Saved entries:
........

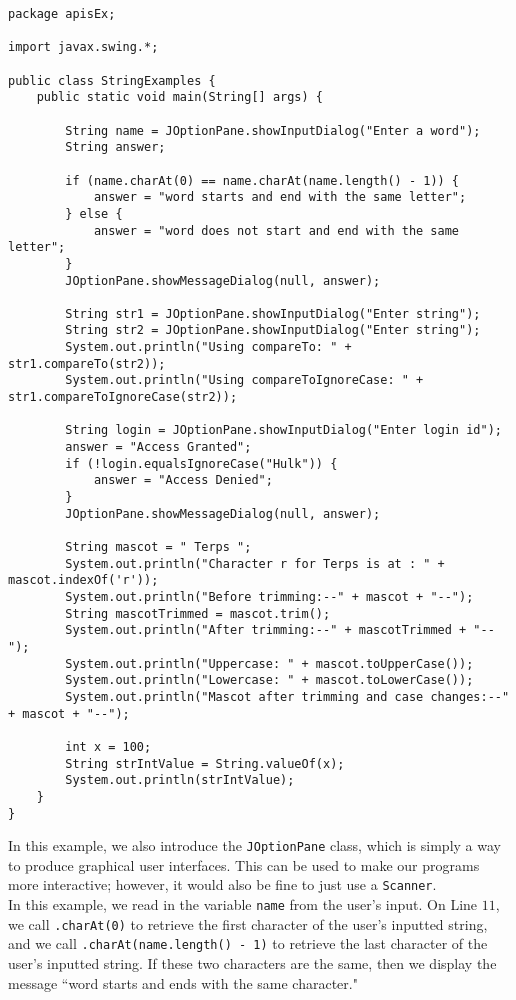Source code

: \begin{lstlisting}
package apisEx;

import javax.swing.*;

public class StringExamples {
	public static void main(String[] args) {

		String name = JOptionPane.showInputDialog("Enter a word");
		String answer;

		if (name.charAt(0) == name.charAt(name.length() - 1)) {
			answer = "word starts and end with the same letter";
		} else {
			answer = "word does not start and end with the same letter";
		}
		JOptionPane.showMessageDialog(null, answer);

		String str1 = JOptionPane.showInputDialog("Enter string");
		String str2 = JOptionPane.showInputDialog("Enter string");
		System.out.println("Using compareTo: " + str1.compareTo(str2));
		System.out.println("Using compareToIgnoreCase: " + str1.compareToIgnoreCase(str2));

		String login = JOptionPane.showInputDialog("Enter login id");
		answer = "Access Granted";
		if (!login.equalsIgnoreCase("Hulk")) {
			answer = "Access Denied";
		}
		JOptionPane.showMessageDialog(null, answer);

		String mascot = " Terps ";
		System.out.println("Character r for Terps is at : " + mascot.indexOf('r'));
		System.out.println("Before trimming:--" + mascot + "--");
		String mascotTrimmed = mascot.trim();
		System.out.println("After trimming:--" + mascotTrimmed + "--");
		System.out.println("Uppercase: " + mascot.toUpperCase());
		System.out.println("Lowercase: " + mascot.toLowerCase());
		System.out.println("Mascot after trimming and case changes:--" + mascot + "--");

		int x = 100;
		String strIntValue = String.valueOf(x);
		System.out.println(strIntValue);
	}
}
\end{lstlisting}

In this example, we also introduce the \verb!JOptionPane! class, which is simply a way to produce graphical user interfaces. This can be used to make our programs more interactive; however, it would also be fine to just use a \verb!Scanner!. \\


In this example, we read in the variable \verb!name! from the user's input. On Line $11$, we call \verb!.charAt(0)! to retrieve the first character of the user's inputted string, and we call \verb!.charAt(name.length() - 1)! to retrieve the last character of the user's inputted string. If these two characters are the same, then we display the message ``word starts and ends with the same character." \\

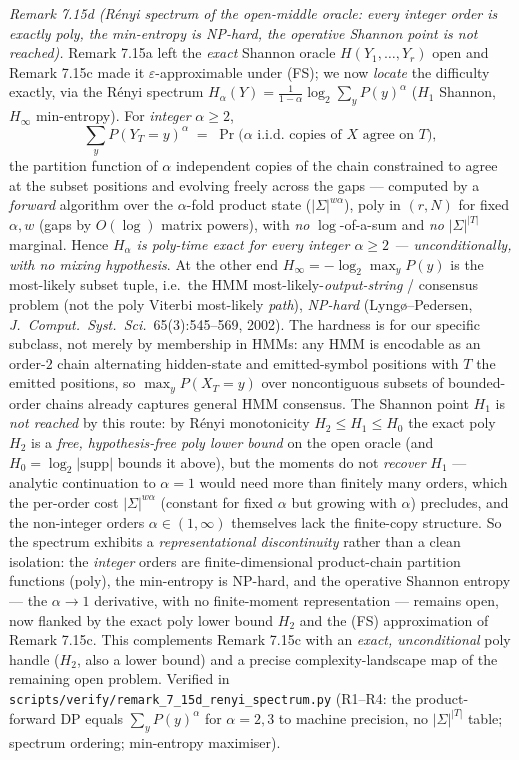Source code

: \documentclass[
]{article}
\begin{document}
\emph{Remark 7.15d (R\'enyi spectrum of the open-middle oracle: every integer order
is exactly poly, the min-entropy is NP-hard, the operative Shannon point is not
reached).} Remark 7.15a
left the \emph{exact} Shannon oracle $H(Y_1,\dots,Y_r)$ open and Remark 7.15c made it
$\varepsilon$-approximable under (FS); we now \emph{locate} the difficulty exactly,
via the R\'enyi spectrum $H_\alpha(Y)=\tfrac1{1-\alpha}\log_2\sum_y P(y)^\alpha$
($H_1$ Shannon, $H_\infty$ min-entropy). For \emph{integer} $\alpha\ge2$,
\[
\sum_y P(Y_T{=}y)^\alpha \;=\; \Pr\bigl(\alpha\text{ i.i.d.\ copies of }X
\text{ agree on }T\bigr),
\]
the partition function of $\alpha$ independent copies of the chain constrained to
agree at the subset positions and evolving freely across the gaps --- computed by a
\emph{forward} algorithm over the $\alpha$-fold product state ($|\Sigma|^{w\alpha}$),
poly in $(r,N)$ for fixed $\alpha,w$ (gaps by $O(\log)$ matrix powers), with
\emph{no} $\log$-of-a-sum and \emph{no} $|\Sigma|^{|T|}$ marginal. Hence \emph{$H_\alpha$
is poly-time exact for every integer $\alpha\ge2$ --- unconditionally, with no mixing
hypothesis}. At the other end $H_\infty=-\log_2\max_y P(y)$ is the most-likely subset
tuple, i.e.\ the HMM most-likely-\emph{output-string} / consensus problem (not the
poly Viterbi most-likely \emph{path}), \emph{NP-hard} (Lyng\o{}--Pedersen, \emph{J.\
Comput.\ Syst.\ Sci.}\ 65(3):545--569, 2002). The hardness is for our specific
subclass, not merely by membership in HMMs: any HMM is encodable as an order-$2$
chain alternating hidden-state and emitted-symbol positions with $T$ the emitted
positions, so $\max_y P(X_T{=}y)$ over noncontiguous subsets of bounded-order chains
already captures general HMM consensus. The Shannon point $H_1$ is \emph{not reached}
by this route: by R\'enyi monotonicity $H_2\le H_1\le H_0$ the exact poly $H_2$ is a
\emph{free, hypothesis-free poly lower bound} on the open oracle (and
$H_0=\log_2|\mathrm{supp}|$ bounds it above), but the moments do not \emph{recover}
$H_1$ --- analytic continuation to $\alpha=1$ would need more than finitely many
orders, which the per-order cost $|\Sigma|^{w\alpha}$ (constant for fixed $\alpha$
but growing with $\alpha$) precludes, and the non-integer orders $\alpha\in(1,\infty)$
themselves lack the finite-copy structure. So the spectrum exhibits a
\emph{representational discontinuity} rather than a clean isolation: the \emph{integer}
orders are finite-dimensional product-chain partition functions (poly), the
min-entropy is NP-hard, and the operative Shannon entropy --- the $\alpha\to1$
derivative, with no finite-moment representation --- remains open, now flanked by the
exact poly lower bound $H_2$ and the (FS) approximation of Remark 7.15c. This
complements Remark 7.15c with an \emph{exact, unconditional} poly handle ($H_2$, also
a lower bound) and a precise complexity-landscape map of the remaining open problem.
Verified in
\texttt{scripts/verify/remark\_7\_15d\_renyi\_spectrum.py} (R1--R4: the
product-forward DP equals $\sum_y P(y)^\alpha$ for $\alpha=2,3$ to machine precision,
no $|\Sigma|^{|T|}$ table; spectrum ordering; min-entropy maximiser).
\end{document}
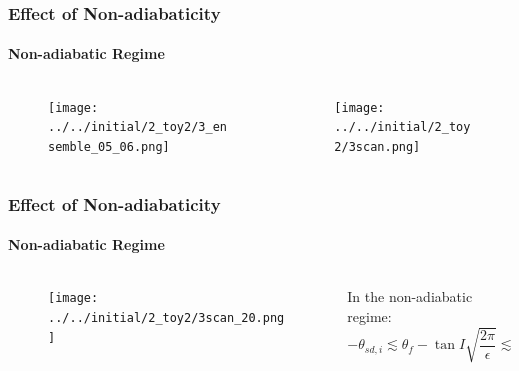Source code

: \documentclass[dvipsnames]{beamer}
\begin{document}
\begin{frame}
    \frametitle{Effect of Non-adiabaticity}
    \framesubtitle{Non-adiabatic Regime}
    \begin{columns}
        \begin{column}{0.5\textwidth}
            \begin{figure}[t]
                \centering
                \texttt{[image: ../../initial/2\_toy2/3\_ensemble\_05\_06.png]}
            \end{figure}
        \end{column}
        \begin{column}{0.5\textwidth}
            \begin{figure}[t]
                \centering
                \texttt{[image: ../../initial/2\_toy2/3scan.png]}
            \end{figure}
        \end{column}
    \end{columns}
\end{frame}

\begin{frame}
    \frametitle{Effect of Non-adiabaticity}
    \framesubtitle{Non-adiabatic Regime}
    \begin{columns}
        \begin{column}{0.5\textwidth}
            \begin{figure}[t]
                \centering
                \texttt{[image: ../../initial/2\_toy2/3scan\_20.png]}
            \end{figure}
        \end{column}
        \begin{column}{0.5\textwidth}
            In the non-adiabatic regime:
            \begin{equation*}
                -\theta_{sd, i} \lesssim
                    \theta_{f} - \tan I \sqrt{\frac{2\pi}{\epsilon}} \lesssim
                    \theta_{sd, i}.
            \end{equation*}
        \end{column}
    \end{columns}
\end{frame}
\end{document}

........

:: Requirement ::
If a line contains the string "trimming", it counts toward the total; state that total for the records above and nothing more.

:: Solution for this problem ::
3